** Exercise details **
Write out all of the entries below word for word.

** Data under study **

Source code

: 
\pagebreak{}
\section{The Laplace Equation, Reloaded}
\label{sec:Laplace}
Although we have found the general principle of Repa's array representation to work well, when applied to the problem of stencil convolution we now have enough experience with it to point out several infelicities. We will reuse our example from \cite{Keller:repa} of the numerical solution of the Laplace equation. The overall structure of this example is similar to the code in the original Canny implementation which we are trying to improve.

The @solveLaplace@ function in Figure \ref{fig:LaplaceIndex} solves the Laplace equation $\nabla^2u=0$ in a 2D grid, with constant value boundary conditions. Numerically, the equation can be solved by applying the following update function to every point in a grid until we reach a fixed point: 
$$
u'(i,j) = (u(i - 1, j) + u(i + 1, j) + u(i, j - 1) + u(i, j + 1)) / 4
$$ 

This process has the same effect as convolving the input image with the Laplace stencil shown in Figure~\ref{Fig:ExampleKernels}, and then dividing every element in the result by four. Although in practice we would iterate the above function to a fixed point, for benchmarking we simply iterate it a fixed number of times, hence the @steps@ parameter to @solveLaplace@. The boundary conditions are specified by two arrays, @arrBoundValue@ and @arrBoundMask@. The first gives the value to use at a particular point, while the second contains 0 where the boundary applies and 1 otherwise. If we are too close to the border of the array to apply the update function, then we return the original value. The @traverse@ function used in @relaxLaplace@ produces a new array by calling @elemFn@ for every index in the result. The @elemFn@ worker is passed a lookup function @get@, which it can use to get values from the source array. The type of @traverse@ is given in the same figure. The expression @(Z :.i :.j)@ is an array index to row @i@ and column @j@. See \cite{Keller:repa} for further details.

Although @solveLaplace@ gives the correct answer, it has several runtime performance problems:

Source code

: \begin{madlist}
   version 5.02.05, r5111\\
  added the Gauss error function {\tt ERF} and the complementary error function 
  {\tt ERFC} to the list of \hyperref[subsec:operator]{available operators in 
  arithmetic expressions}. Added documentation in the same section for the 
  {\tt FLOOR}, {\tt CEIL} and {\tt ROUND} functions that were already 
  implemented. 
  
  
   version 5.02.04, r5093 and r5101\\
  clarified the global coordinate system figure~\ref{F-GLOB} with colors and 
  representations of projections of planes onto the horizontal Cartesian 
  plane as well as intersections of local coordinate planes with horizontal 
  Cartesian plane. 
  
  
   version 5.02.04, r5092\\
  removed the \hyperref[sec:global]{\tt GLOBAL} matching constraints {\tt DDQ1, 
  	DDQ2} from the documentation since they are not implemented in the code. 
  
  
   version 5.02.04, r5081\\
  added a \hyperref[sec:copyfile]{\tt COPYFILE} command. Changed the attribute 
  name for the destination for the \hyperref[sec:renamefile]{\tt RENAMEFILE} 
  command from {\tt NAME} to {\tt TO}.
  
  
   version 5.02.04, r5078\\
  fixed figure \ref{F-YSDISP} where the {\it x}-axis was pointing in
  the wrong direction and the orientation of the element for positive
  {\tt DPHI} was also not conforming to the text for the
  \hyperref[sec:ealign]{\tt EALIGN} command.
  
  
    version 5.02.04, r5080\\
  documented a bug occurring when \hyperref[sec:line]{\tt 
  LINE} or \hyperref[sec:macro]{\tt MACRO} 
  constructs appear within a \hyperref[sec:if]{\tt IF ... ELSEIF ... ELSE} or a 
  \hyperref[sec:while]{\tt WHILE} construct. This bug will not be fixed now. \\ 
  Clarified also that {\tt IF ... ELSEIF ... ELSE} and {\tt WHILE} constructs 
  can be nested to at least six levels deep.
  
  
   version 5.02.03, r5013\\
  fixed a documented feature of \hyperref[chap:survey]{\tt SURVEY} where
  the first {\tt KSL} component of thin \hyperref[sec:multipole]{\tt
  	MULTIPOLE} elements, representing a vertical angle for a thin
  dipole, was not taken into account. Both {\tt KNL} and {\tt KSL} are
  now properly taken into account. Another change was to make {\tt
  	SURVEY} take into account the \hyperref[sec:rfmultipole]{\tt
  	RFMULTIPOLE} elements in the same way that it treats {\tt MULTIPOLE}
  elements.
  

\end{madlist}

** Answer **
Source code

: 
\pagebreak{}
\section{The Laplace Equation, Reloaded}
\label{sec:Laplace}
Although we have found the general principle of Repa's array representation to work well, when applied to the problem of stencil convolution we now have enough experience with it to point out several infelicities. We will reuse our example from \cite{Keller:repa} of the numerical solution of the Laplace equation. The overall structure of this example is similar to the code in the original Canny implementation which we are trying to improve.

The @solveLaplace@ function in Figure \ref{fig:LaplaceIndex} solves the Laplace equation $\nabla^2u=0$ in a 2D grid, with constant value boundary conditions. Numerically, the equation can be solved by applying the following update function to every point in a grid until we reach a fixed point: 
$$
u'(i,j) = (u(i - 1, j) + u(i + 1, j) + u(i, j - 1) + u(i, j + 1)) / 4
$$ 

This process has the same effect as convolving the input image with the Laplace stencil shown in Figure~\ref{Fig:ExampleKernels}, and then dividing every element in the result by four. Although in practice we would iterate the above function to a fixed point, for benchmarking we simply iterate it a fixed number of times, hence the @steps@ parameter to @solveLaplace@. The boundary conditions are specified by two arrays, @arrBoundValue@ and @arrBoundMask@. The first gives the value to use at a particular point, while the second contains 0 where the boundary applies and 1 otherwise. If we are too close to the border of the array to apply the update function, then we return the original value. The @traverse@ function used in @relaxLaplace@ produces a new array by calling @elemFn@ for every index in the result. The @elemFn@ worker is passed a lookup function @get@, which it can use to get values from the source array. The type of @traverse@ is given in the same figure. The expression @(Z :.i :.j)@ is an array index to row @i@ and column @j@. See \cite{Keller:repa} for further details.

Although @solveLaplace@ gives the correct answer, it has several runtime performance problems:

Source code

: \begin{madlist}
   version 5.02.05, r5111\\
  added the Gauss error function {\tt ERF} and the complementary error function 
  {\tt ERFC} to the list of \hyperref[subsec:operator]{available operators in 
  arithmetic expressions}. Added documentation in the same section for the 
  {\tt FLOOR}, {\tt CEIL} and {\tt ROUND} functions that were already 
  implemented. 
  
  
   version 5.02.04, r5093 and r5101\\
  clarified the global coordinate system figure~\ref{F-GLOB} with colors and 
  representations of projections of planes onto the horizontal Cartesian 
  plane as well as intersections of local coordinate planes with horizontal 
  Cartesian plane. 
  
  
   version 5.02.04, r5092\\
  removed the \hyperref[sec:global]{\tt GLOBAL} matching constraints {\tt DDQ1, 
  	DDQ2} from the documentation since they are not implemented in the code. 
  
  
   version 5.02.04, r5081\\
  added a \hyperref[sec:copyfile]{\tt COPYFILE} command. Changed the attribute 
  name for the destination for the \hyperref[sec:renamefile]{\tt RENAMEFILE} 
  command from {\tt NAME} to {\tt TO}.
  
  
   version 5.02.04, r5078\\
  fixed figure \ref{F-YSDISP} where the {\it x}-axis was pointing in
  the wrong direction and the orientation of the element for positive
  {\tt DPHI} was also not conforming to the text for the
  \hyperref[sec:ealign]{\tt EALIGN} command.
  
  
    version 5.02.04, r5080\\
  documented a bug occurring when \hyperref[sec:line]{\tt 
  LINE} or \hyperref[sec:macro]{\tt MACRO} 
  constructs appear within a \hyperref[sec:if]{\tt IF ... ELSEIF ... ELSE} or a 
  \hyperref[sec:while]{\tt WHILE} construct. This bug will not be fixed now. \\ 
  Clarified also that {\tt IF ... ELSEIF ... ELSE} and {\tt WHILE} constructs 
  can be nested to at least six levels deep.
  
  
   version 5.02.03, r5013\\
  fixed a documented feature of \hyperref[chap:survey]{\tt SURVEY} where
  the first {\tt KSL} component of thin \hyperref[sec:multipole]{\tt
  	MULTIPOLE} elements, representing a vertical angle for a thin
  dipole, was not taken into account. Both {\tt KNL} and {\tt KSL} are
  now properly taken into account. Another change was to make {\tt
  	SURVEY} take into account the \hyperref[sec:rfmultipole]{\tt
  	RFMULTIPOLE} elements in the same way that it treats {\tt MULTIPOLE}
  elements.
  

\end{madlist}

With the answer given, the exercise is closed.